“I brought the CIO right to the top table to become part of solution creation. The CIO should have a strategic role in delivering transformation and student experience projects at all universities.” Wendy Purcell, former Vice Chancellor and CEO at the University of Plymouth.
When it comes to universities, it’s official; the digital revolution has finally arrived! Look no further than Northern Denmark for evidence of that, or the recent video we shot at UCISA earlier this year. But it has been slow to arrive. And that’s a sentiment shared by many, including Wendy Purcell, the former Vice Chancellor and CEO at the University of Plymouth and Expert Adviser to the UK government: “Faculties, in general, are innovating in really powerful ways, and so are students.
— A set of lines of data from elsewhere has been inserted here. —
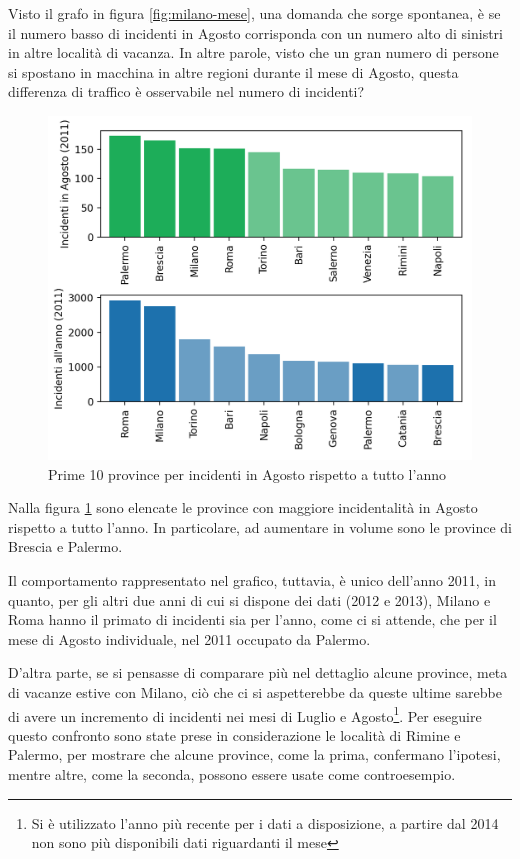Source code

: \documentclass[a4paper,12pt]{report}
\begin{document}
Visto il grafo in figura \ref{fig:milano-mese}, una domanda che sorge spontanea, è se 
il numero basso di incidenti in Agosto corrisponda con un numero alto di sinistri in 
altre località di vacanza. 
In altre parole, visto che un gran numero di persone si spostano in macchina 
in altre regioni durante il mese di Agosto, questa differenza di traffico è osservabile 
nel numero di incidenti?

\begin{figure}
    \includegraphics[width=\linewidth]{../src/incidenti/incidenti_senza_coords/mese_incidenti/mesi_estivi.png}
    \caption{Prime 10 province per incidenti in Agosto rispetto a tutto l'anno}
    \label{fig:mesi-estivi}
\end{figure}

Nalla figura \ref{fig:mesi-estivi} sono elencate le province con maggiore incidentalità 
in Agosto rispetto a tutto l'anno. In particolare, ad aumentare in volume sono le 
province di Brescia e Palermo.

Il comportamento rappresentato nel grafico, tuttavia, è unico dell'anno 2011, in quanto, 
per gli altri due anni di cui si dispone dei dati (2012 e 2013), 
Milano e Roma hanno il primato di incidenti sia per l'anno, come ci si attende, che per il 
mese di Agosto individuale, nel 2011 occupato da Palermo.

D'altra parte, se si pensasse di comparare più nel dettaglio alcune province, 
meta di vacanze estive con Milano, ciò che ci si aspetterebbe da queste ultime sarebbe 
di avere un incremento di incidenti nei mesi di Luglio e 
Agosto\footnote{Si è utilizzato l'anno più recente per i dati a disposizione, 
a partire dal 2014 non sono più disponibili dati riguardanti il mese}.
Per eseguire questo confronto sono state prese in considerazione le località di Rimine e Palermo, 
per mostrare che alcune province, come la prima, confermano l'ipotesi, mentre altre, 
come la seconda, possono essere usate come controesempio.
\end{document}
Institutional leaders and boards on the other hand, are a little bit out of touch and slow to adapt to new ways of thinking.”
So with over twenty-five thousand students to please, plus three-thousand or so staff too, what was the first thing Wendy did when she decided to bring Plymouth up to date in the digital age. “The first thing on my ‘to-do’ list was bringing our CIO to the top table, before anything else – who better is there to help find state-of-the-art solutions to our transformation project?” That was the start of Plymouth’s CRM project.
We like innovation and were delighted when Wendy agreed to spend some time with Drop Everything following her keynote at Ovum’s EdTech event. We were keen to find out the story behind her giving the CIO such an integral and high-profile role in the innovation project, but started by getting her thoughts on why digital innovation seems particularly difficult in the education sector:
“It’s not easy to talk about business and education in the same sentence – things are very different in academia and it’s not the case that one solution fits all. As with anything, it’s a case of looking at the goals of that organisation and thinking: how do we do that better, faster, smarter?”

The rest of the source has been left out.